Transform each element in a DataSet to a new element, potentially of a different type.
class DataSet[T] {
/**
* Applies a transformation function to each element
* @param fun Transformation function T => R
* @return DataSet with transformed elements
*/
def map[R: TypeInformation: ClassTag](fun: T => R): DataSet[R]
/**
* Applies a MapFunction to each element
* @param mapper MapFunction implementation
* @return DataSet with transformed elements
*/
def map[R: TypeInformation: ClassTag](mapper: MapFunction[T, R]): DataSet[R]
}Usage Examples:
import org.apache.flink.api.scala._
val env = ExecutionEnvironment.getExecutionEnvironment
val numbers = env.fromElements(1, 2, 3, 4, 5)
// Simple transformation
val doubled = numbers.map(_ * 2)
// Type transformation
case class Person(name: String, age: Int)
val people = env.fromElements("Alice,25", "Bob,30")
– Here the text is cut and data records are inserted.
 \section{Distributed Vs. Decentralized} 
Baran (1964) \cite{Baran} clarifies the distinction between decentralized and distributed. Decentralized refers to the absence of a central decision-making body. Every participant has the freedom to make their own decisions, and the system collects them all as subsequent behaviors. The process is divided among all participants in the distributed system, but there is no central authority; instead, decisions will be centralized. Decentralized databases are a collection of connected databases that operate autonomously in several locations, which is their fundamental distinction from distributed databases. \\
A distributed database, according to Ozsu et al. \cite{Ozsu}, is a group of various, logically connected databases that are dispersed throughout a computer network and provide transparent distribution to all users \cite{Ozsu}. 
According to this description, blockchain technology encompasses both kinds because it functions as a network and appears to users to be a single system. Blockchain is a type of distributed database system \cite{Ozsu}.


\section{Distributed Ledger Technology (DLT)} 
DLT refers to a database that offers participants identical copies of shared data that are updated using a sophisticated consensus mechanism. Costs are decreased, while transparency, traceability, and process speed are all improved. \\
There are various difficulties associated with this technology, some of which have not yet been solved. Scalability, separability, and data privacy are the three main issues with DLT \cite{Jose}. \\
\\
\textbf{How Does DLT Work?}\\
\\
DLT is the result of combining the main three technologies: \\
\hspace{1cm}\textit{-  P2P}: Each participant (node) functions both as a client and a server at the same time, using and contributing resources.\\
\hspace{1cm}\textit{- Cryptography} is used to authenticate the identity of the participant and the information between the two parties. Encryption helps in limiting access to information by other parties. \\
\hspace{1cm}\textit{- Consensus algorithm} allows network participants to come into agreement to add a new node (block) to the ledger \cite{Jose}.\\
val persons = people.map { line =>
val parts = line.split(",")
Person(parts(0), parts(1).toInt)
}Transform each element into zero or more elements, useful for splitting and expanding data.
class DataSet[T] {
/**
* Transforms each element into a traversable collection
* @param fun Function returning TraversableOnce[R]
* @return DataSet with flattened results
*/
def flatMap[R: TypeInformation: ClassTag](fun: T => TraversableOnce[R]): DataSet[R]
/**
* Transforms using a FlatMapFunction with collector
* @param fun Function using collector to emit results
* @return DataSet with collected results
*/
def flatMap[R: TypeInformation: ClassTag](fun: (T, Collector[R]) => Unit): DataSet[R]
/**
* Applies a FlatMapFunction to each element
* @param flatMapper FlatMapFunction implementation
* @return DataSet with flattened results
*/
def flatMap[R: TypeInformation: ClassTag](flatMapper: FlatMapFunction[T, R]): DataSet[R]
}Usage Examples:
val sentences = env.fromElements("Hello world", "Scala Flink", "Data processing")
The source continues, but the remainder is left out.